The Labour Party: A father’s guide to surviving labour

With our second baby due any day now, Jeremy Corbyn, Mr Cameron’s tax affairs or Brexit are of little interest to me. Don’t worry, this isn’t a political diatribe, rather my thoughts on a different kind of labour, that of child birth.

Labour is really not much of a party in my experience. Plenty of guests yes (I wondered why some of them had bothered turning up), and depending on your hospital, a playlist, but it’s unbelievably tough on the hosts – both of them. Can I just stick my hand up on behalf of fathers out there and say it’s hard for us too?

Just before you scroll down to the bottom of this article to lambast me with irate comments, I’m not suggesting that fathers have it nearly as tough as mothers.

I know that we have the easier ride. Following the birth of our first child, Nancy, almost two years ago, the already very high levels of love, admiration, respect and (on more than one occasion) fear I had for my wife increased dramatically.

It was no walk in the park for me either, though.

Oliver Chadwyck-Healey
Oliver and new baby, Nancy

Pregnancy was hard enough. My wife works very hard both at work and at home and this can result in a short temper from time to time.

What she is not very good at is one of the fundamentals of being pregnant, certainly in the latter stages, and that is resting. Doing nothing. I on the other hand, am a consummate professional at procrastinating, watching mindless television or reading every last inch of the newspaper.

I tried to make her realise that this was her big chance to put her feet up. A nap in the middle of the day? If husbands do it we’re lazy, if expectant mothers do it they’re helping the baby.

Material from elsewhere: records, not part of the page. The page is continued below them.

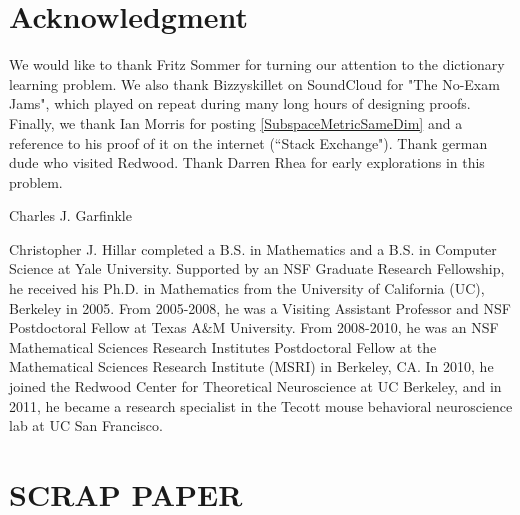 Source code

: \documentclass[journal, onecolumn]{IEEEtran}
\begin{document}

\section*{Acknowledgment}
We would like to thank Fritz Sommer for turning our attention to the dictionary learning problem. We also thank Bizzyskillet on SoundCloud for "The No-Exam Jams", which played on repeat during many long hours of designing proofs. Finally, we thank Ian Morris for posting \eqref{SubspaceMetricSameDim} and a reference to his proof of it on the internet (``Stack Exchange").
Thank german dude who visited Redwood.  Thank Darren Rhea for early explorations in this problem.






\begin{IEEEbiographynophoto}{Charles J. Garfinkle}
\end{IEEEbiographynophoto}

\begin{IEEEbiographynophoto}{Christopher J. Hillar}
completed a B.S. in Mathematics and a B.S. in Computer Science at Yale University.  Supported by an NSF Graduate Research Fellowship, he received his Ph.D. in Mathematics from the University of California (UC), Berkeley in 2005. From 2005-2008, he was a Visiting Assistant Professor and NSF Postdoctoral Fellow at Texas A\&M University. From 2008-2010, he was an NSF Mathematical Sciences Research Institutes Postdoctoral Fellow at the Mathematical Sciences Research Institute (MSRI) in Berkeley, CA.  In 2010, he joined the Redwood Center for Theoretical Neuroscience at UC Berkeley, and in 2011, he  became a research specialist in the Tecott mouse behavioral neuroscience lab at UC San Francisco.
\end{IEEEbiographynophoto}


\section*{SCRAP PAPER}
\end{document}
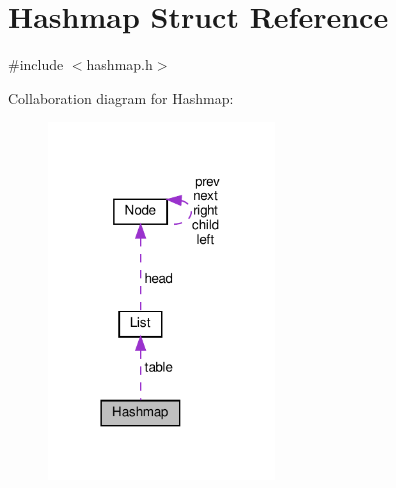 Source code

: \hypertarget{structHashmap}{}\section{Hashmap Struct Reference}
\label{structHashmap}


{\ttfamily \#include $<$hashmap.\+h$>$}



Collaboration diagram for Hashmap\+:
\nopagebreak
\begin{figure}[H]
\begin{center}
\leavevmode
\includegraphics[width=170pt]{structHashmap__coll__graph}
\end{center}
\end{figure}
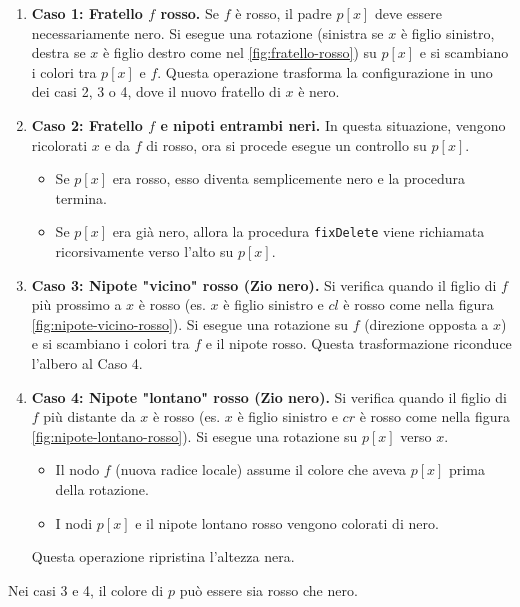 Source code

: \begin{enumerate}
    \item \textbf{Caso 1: Fratello $f$ rosso.}
    Se $f$ è rosso, il padre $p[x]$ deve essere necessariamente nero. Si esegue una rotazione (sinistra se $x$ è figlio sinistro, destra se $x$ è figlio destro come nel \ref{fig:fratello-rosso}) su $p[x]$ e si scambiano i colori tra $p[x]$ e $f$. Questa operazione trasforma la configurazione in uno dei casi 2, 3 o 4, dove il nuovo fratello di $x$ è nero.

    \item \textbf{Caso 2: Fratello $f$ e nipoti entrambi neri.}
    In questa situazione, vengono ricolorati $x$ e da $f$ di rosso, ora si procede esegue un controllo su $p[x]$.
    \begin{itemize}
        \item Se $p[x]$ era rosso, esso diventa semplicemente nero e la procedura termina.
        \item Se $p[x]$ era già nero, allora la procedura \texttt{fixDelete} viene richiamata ricorsivamente verso l'alto su $p[x]$.
    \end{itemize}

    \item \textbf{Caso 3: Nipote "vicino" rosso (Zio nero).}
    Si verifica quando il figlio di $f$ più prossimo a $x$ è rosso (es. $x$ è figlio sinistro e $cl$ è rosso come nella figura \ref{fig:nipote-vicino-rosso}). Si esegue una rotazione su $f$ (direzione opposta a $x$) e si scambiano i colori tra $f$ e il nipote rosso. Questa trasformazione riconduce l'albero al Caso 4.

    \item \textbf{Caso 4: Nipote "lontano" rosso (Zio nero).}
    Si verifica quando il figlio di $f$ più distante da $x$ è rosso (es. $x$ è figlio sinistro e $cr$ è rosso come nella figura \ref{fig:nipote-lontano-rosso}). Si esegue una rotazione su $p[x]$ verso $x$. 
    \begin{itemize}
        \item Il nodo $f$ (nuova radice locale) assume il colore che aveva $p[x]$ prima della rotazione.
        \item I nodi $p[x]$ e il nipote lontano rosso vengono colorati di nero.
    \end{itemize}
    Questa operazione ripristina l'altezza nera.
\end{enumerate}

\begin{kaobox}[frametitle=Note] 
Nei casi 3 e 4, il colore di $p$ può essere sia rosso che nero.
\end{kaobox}

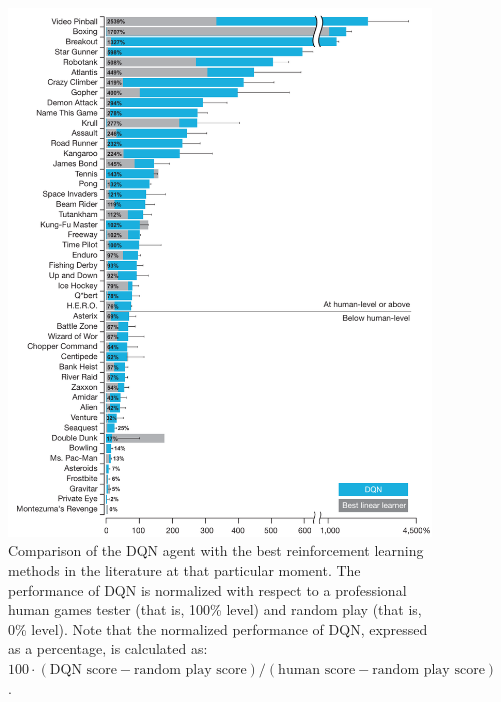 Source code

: \documentclass{article}
\begin{document}
\pagebreak

\begin{figure}[t]
	\centering
	\includegraphics[width=13cm]{games.png}		
	\caption{Comparison of the DQN agent with the best reinforcement
learning methods in the literature at that particular moment. The performance of DQN is normalized
with respect to a professional human games tester (that is, 100\% level) and
random play (that is, 0\% level). Note that the normalized performance of DQN,
expressed as a percentage, is calculated as: $100 \cdot (\text{DQN score} - \text{random play
score}) / (\text{human score} - \text{random play score})$. \label{games}}
\end{figure}
\noindent


\nocite{*}

\end{document}
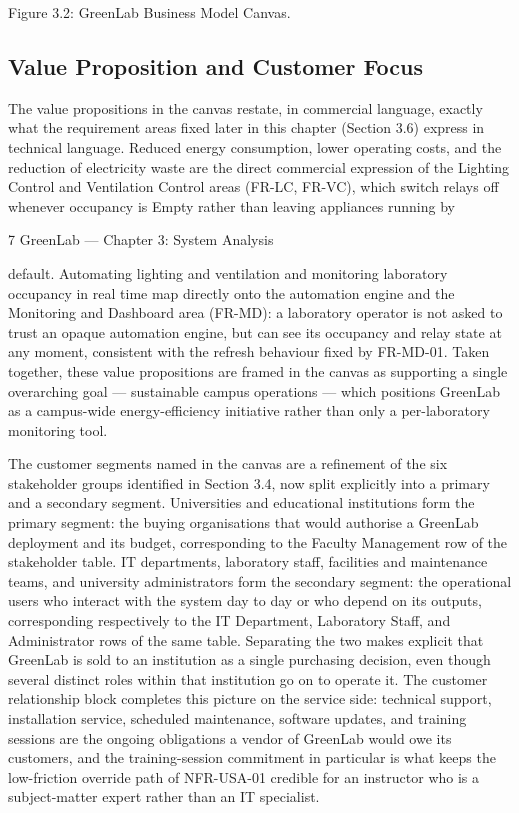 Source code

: Figure 3.2: GreenLab Business Model Canvas.

\subsection{Value Proposition and Customer Focus}

The value propositions in the canvas restate, in commercial language, exactly what the requirement
areas fixed later in this chapter (Section 3.6) express in technical language. Reduced energy
consumption, lower operating costs, and the reduction of electricity waste are the direct
commercial expression of the Lighting Control and Ventilation Control areas (FR-LC, FR-VC),
which switch relays off whenever occupancy is Empty rather than leaving appliances running by

7
GreenLab --- Chapter 3: System Analysis


default. Automating lighting and ventilation and monitoring laboratory occupancy in real time map
directly onto the automation engine and the Monitoring and Dashboard area (FR-MD): a laboratory
operator is not asked to trust an opaque automation engine, but can see its occupancy and relay
state at any moment, consistent with the refresh behaviour fixed by FR-MD-01. Taken together,
these value propositions are framed in the canvas as supporting a single overarching goal ---
sustainable campus operations --- which positions GreenLab as a campus-wide energy-efficiency
initiative rather than only a per-laboratory monitoring tool.

The customer segments named in the canvas are a refinement of the six stakeholder groups
identified in Section 3.4, now split explicitly into a primary and a secondary segment. Universities
and educational institutions form the primary segment: the buying organisations that would
authorise a GreenLab deployment and its budget, corresponding to the Faculty Management row of
the stakeholder table. IT departments, laboratory staff, facilities and maintenance teams, and
university administrators form the secondary segment: the operational users who interact with the
system day to day or who depend on its outputs, corresponding respectively to the IT Department,
Laboratory Staff, and Administrator rows of the same table. Separating the two makes explicit that
GreenLab is sold to an institution as a single purchasing decision, even though several distinct roles
within that institution go on to operate it. The customer relationship block completes this picture on
the service side: technical support, installation service, scheduled maintenance, software updates,
and training sessions are the ongoing obligations a vendor of GreenLab would owe its customers,
and the training-session commitment in particular is what keeps the low-friction override path of
NFR-USA-01 credible for an instructor who is a subject-matter expert rather than an IT specialist.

I explained that professional footballers actually get paid to go home after training and rest to let their bodies recover but she couldn’t be persuaded. Clearly she does not aspire to be a professional footballer as much as I do.

My wife had a full ‘hospital bag’ filled with necessities (and luxuries) but my preparation went as far as taking the Sunday Times.

Even in the final stages of pregnancy she seemed genuinely to enjoy going out to parties whilst I, knowing a late night / early morning hospital trip could be around the corner, lost my mojo entirely.

Then, when labour itself arrived, I couldn’t have been less well equipped. My wife had a full ‘hospital bag’ filled with necessities (and luxuries) but my preparation went as far as taking the Sunday Times.

I knew my brief, though: to make her laugh to take her mind off the pain, and pass the Hungarian facial spray when required (seriously).

I excelled at this for the first 12 hours but by midnight, as I tried to get some sleep in a very upright armchair, I began to experience what felt like terrible jet lag. There were seven beds around me that I was not allowed to lie on in case the ward suddenly filled up and not even a spare pillow to brave lying on the floor.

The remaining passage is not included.